Djokovic stimmte Delic ausdrücklich zu. "Leider haben wir aber auf so etwas keinen Einfluss, können das nicht kontrollieren", sagte der Titelverteidiger, "man muss die Fans bis zu einem gewissen Grad verstehen, sie haben nicht oft die Chance, Athleten aus ihrem Heimatland zu unterstützen."

Das erste Grand-Slam-Turnier des Jahres hat seit einigen Jahren Probleme mit gewalttätigen Auseinandersetzungen zwischen Fangruppen unterschiedlicher ethnischer Herkunft.

Unterbrechung nach Unruhen

Im Vorjahr wurde gegen griechische, serbische und zypriotische Randalierer Pfefferspray eingesetzt.

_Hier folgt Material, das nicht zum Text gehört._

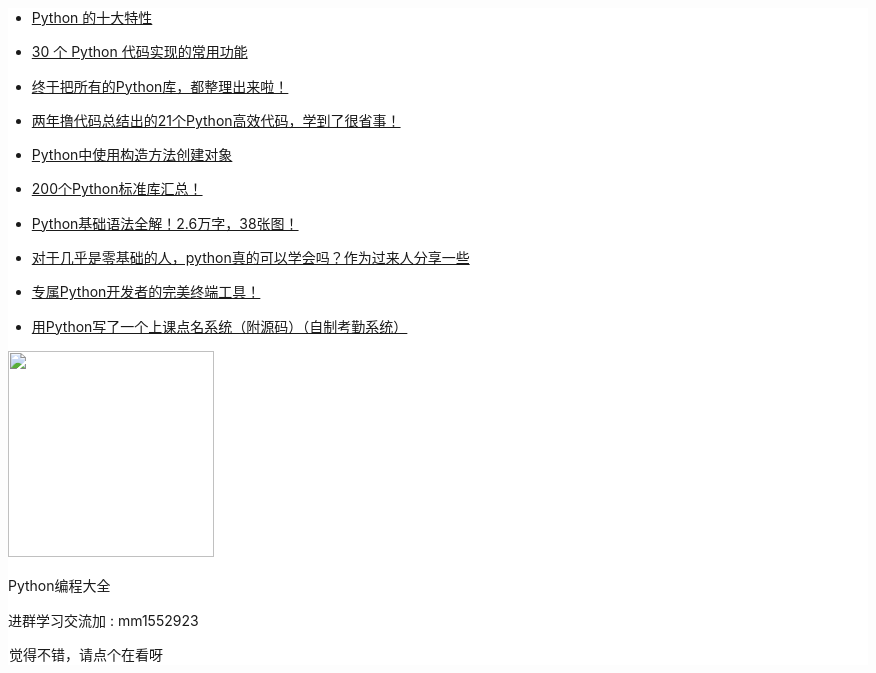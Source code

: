 - [Python 的十大特性](http://mp.weixin.qq.com/s?__biz=Mzg5NzcxMzA0NA==&mid=2247483803&idx=1&sn=7c7a6b9bdd5d4506d49d583dc7b9a52e&chksm=c06cd760f71b5e7690e1ee8092c59a24609c71fdaee13789edfac2e1f29c9cbb46c9d16b6d35&scene=21#wechat_redirect)
    
- [30 个 Python 代码实现的常用功能](http://mp.weixin.qq.com/s?__biz=Mzg5NzcxMzA0NA==&mid=2247484085&idx=1&sn=b00838903213cb1dc72d3bc01e27b113&chksm=c06cd44ef71b5d582710d50abf1f4cb5b28962b5696a555f544ec8ea5510b541adacf58ed31b&scene=21#wechat_redirect)
    
- [终于把所有的Python库，都整理出来啦！](http://mp.weixin.qq.com/s?__biz=Mzg5NzcxMzA0NA==&mid=2247484001&idx=1&sn=9be186c81f09819c519f9e5a3cdf8666&chksm=c06cd49af71b5d8cf87a165fa0e615538a60fd487b2587fcb4ee6f3f8131f09634940f1f0b41&scene=21#wechat_redirect)
    
- [两年撸代码总结出的21个Python高效代码，学到了很省事！](http://mp.weixin.qq.com/s?__biz=Mzg5NzcxMzA0NA==&mid=2247484206&idx=1&sn=32b16d17dbe761f0afa62a1282f589ce&chksm=c06cd5d5f71b5cc34081a210cd390f6ee19162c5892626dcb5f491188d38858c86c51a180269&scene=21#wechat_redirect)
    
- [Python中使用构造方法创建对象](http://mp.weixin.qq.com/s?__biz=Mzg5NzcxMzA0NA==&mid=2247483871&idx=1&sn=85cacff5a50fd77aa71be4fa8544fd1f&chksm=c06cd724f71b5e321e503fa1d69ce53f53afe0bd2c3b84ba52e98f79504bdea479c7ce9bc4a5&scene=21#wechat_redirect)
    
- [200个Python标准库汇总！](http://mp.weixin.qq.com/s?__biz=Mzg5NzcxMzA0NA==&mid=2247484383&idx=1&sn=26918f0804ca1c532a70b07f9c673e86&chksm=c06cd524f71b5c32741eb4033ffd5d1fdf3f96c42ba9ca53f173d4b6e63a38d8db9bb2f0d6c7&scene=21#wechat_redirect)
    
- [Python基础语法全解！2.6万字，38张图！](http://mp.weixin.qq.com/s?__biz=Mzg5NzcxMzA0NA==&mid=2247484399&idx=1&sn=c92d32047386f77a878fd6da095b89ec&chksm=c06cd514f71b5c02788a19aa8861bb8efa4db5a01015ea194783a1aadfc033e25445851d460e&scene=21#wechat_redirect)
    
- [对于几乎是零基础的人，python真的可以学会吗？作为过来人分享一些](http://mp.weixin.qq.com/s?__biz=Mzg5NzcxMzA0NA==&mid=2247484487&idx=1&sn=028e1111b0d3ff9dedc391737326e7ed&chksm=c06cd2bcf71b5baab9e2a58726c6267d1e95a5b6d669ed0ffe836a9babcfc76f0ebe0e038ed7&scene=21#wechat_redirect)
    
- [专属Python开发者的完美终端工具！](http://mp.weixin.qq.com/s?__biz=Mzg5NzcxMzA0NA==&mid=2247484427&idx=1&sn=a4d240f356e25bc24859ed9783f78083&chksm=c06cd2f0f71b5be6019e4de9184eb0af3542464002df2c25efc6138c436bd8da7a1044c92161&scene=21#wechat_redirect)
    
- [](http://mp.weixin.qq.com/s?__biz=Mzg5NzcxMzA0NA==&mid=2247484468&idx=1&sn=90db32be0397ecff25b4b942a0a9ac5f&chksm=c06cd2cff71b5bd90e5ffcf0e0b7042bc45d855a79556182362b611786d7bd0778f6606f41c6&scene=21#wechat_redirect)[用Python写了一个上课点名系统（附源码）（自制考勤系统）](http://mp.weixin.qq.com/s?__biz=Mzg5NzcxMzA0NA==&mid=2247484468&idx=1&sn=90db32be0397ecff25b4b942a0a9ac5f&chksm=c06cd2cff71b5bd90e5ffcf0e0b7042bc45d855a79556182362b611786d7bd0778f6606f41c6&scene=21#wechat_redirect)
    

<img width="206" height="206" src="../../../_resources/640_wx_fmt_jpeg_wxfrom_5_wx_lazy_f8c3a826d4d44224b.jpg"/>

Python编程大全

进群学习交流加 : mm1552923

![Image](data:image/gif;base64,iVBORw0KGgoAAAANSUhEUgAAAAEAAAABCAYAAAAfFcSJAAAADUlEQVQImWNgYGBgAAAABQABh6FO1AAAAABJRU5ErkJggg==)觉得不错，请点个在看呀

Die Unruhen waren auf den Rängen beim Spiel zwischen dem Chilenen Fernando Gonzalez und dem Griechen Konstantinos Economides ausgebrochen. Dabei wurde ein Polizist, der zwei prügelnde Zuschauer trennen wollte, von überwiegend jugendlichen Fans umringt, bis er schließlich das Pfefferspray einsetzte.

Die Partie musste wegen der Unruhen für einige Minuten unterbrochen werden.

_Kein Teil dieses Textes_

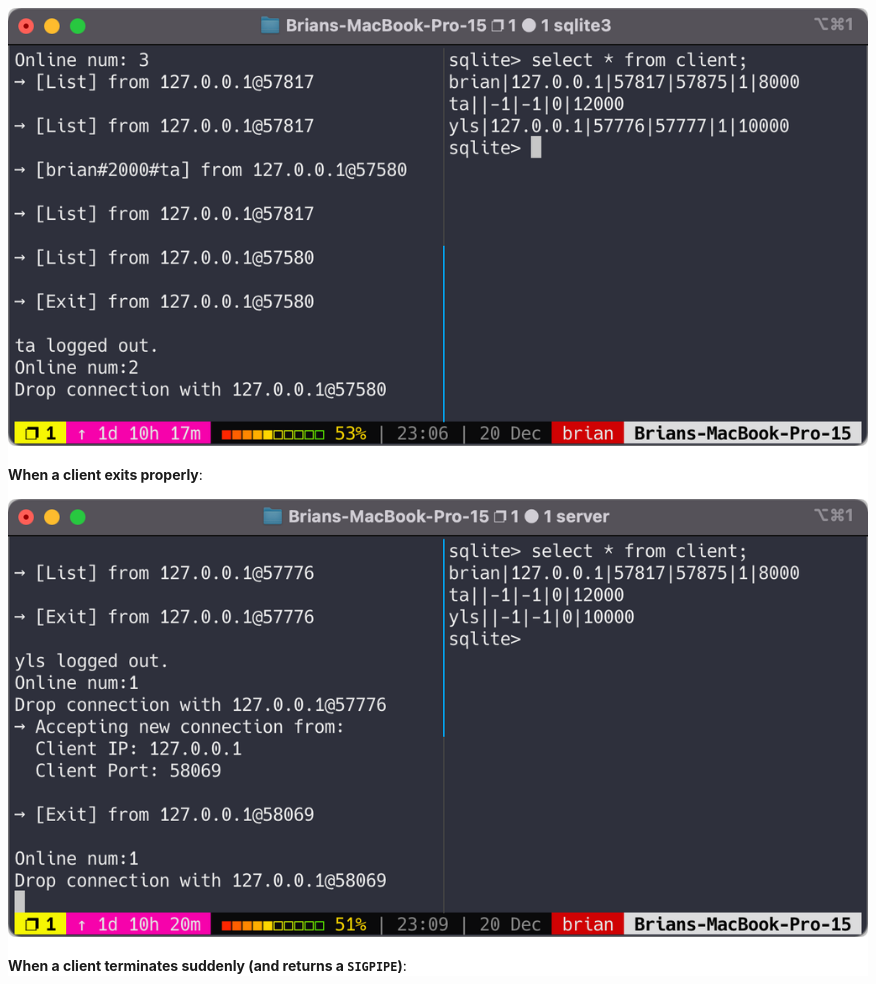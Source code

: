 ![](docs/img/2021-12-20-23-06-18.png)

**When a client exits properly**:  

![](docs/img/2021-12-20-23-09-12.png)


**When a client terminates suddenly (and returns a `SIGPIPE`)**:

Null-Toleranz-Politik beschlossen

2007 wurde das Turnier von einer Schlägerei zwischen Serben und Kroaten überschattet, in deren Folge es Verletzte gab und etwa 150 Zuschauer der Anlage verwiesen wurden.

Turnierdirektor Craig Tiley hatte in Zusammenarbeit mit der Polizei eine Null-Toleranz-Politik bei Fan-Ausschreitungen beschlossen.